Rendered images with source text
━━━━━━━━━━━━━━━━━━━━

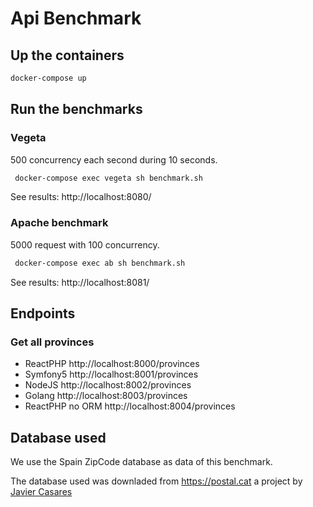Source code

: # Api Benchmark

## Up the containers

```bash
docker-compose up
```

## Run the benchmarks

### Vegeta

500 concurrency each second during 10 seconds.

```bash
 docker-compose exec vegeta sh benchmark.sh
```

See results: http://localhost:8080/

### Apache benchmark

5000 request with 100 concurrency.

```bash
 docker-compose exec ab sh benchmark.sh
```

See results: http://localhost:8081/

## Endpoints

### Get all provinces

- ReactPHP          http://localhost:8000/provinces  
- Symfony5          http://localhost:8001/provinces
- NodeJS            http://localhost:8002/provinces
- Golang            http://localhost:8003/provinces
- ReactPHP no ORM   http://localhost:8004/provinces  

## Database used

We use the Spain ZipCode database as data of this benchmark.

The database used was downladed from https://postal.cat a project by [Javier Casares](https://github.com/javiercasares)
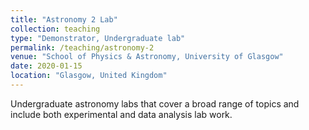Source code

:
 ```yaml
---
title: "Astronomy 2 Lab"
collection: teaching
type: "Demonstrator, Undergraduate lab"
permalink: /teaching/astronomy-2
venue: "School of Physics & Astronomy, University of Glasgow"
date: 2020-01-15
location: "Glasgow, United Kingdom"
---
```


Undergraduate astronomy labs that cover a broad range of topics and include both experimental and data analysis lab work.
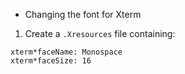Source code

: * Changing the font for Xterm
1. Create a `.Xresources` file containing:
```
xterm*faceName: Monospace
xterm*faceSize: 16
```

━━━━━━━━━━━━━━━━━━━━

**REQUIRED ACTION**
All lines from the one containing "## Up the containers" to the last line of the records above, both included, need to be repeated word for word; omit the pictures.

**ANSWER TO THIS TASK**
## Up the containers

```bash
docker-compose up
```

## Run the benchmarks

### Vegeta

500 concurrency each second during 10 seconds.

```bash
 docker-compose exec vegeta sh benchmark.sh
```

See results: http://localhost:8080/

### Apache benchmark

5000 request with 100 concurrency.

```bash
 docker-compose exec ab sh benchmark.sh
```

See results: http://localhost:8081/

## Endpoints

### Get all provinces

- ReactPHP          http://localhost:8000/provinces  
- Symfony5          http://localhost:8001/provinces
- NodeJS            http://localhost:8002/provinces
- Golang            http://localhost:8003/provinces
- ReactPHP no ORM   http://localhost:8004/provinces  

## Database used

We use the Spain ZipCode database as data of this benchmark.

The database used was downladed from https://postal.cat a project by [Javier Casares](https://github.com/javiercasares)
Source code

:
 ```yaml
---
title: "Astronomy 2 Lab"
collection: teaching
type: "Demonstrator, Undergraduate lab"
permalink: /teaching/astronomy-2
venue: "School of Physics & Astronomy, University of Glasgow"
date: 2020-01-15
location: "Glasgow, United Kingdom"
---
```


Undergraduate astronomy labs that cover a broad range of topics and include both experimental and data analysis lab work.
Source code

: * Changing the font for Xterm
1. Create a `.Xresources` file containing:
```
xterm*faceName: Monospace
xterm*faceSize: 16
```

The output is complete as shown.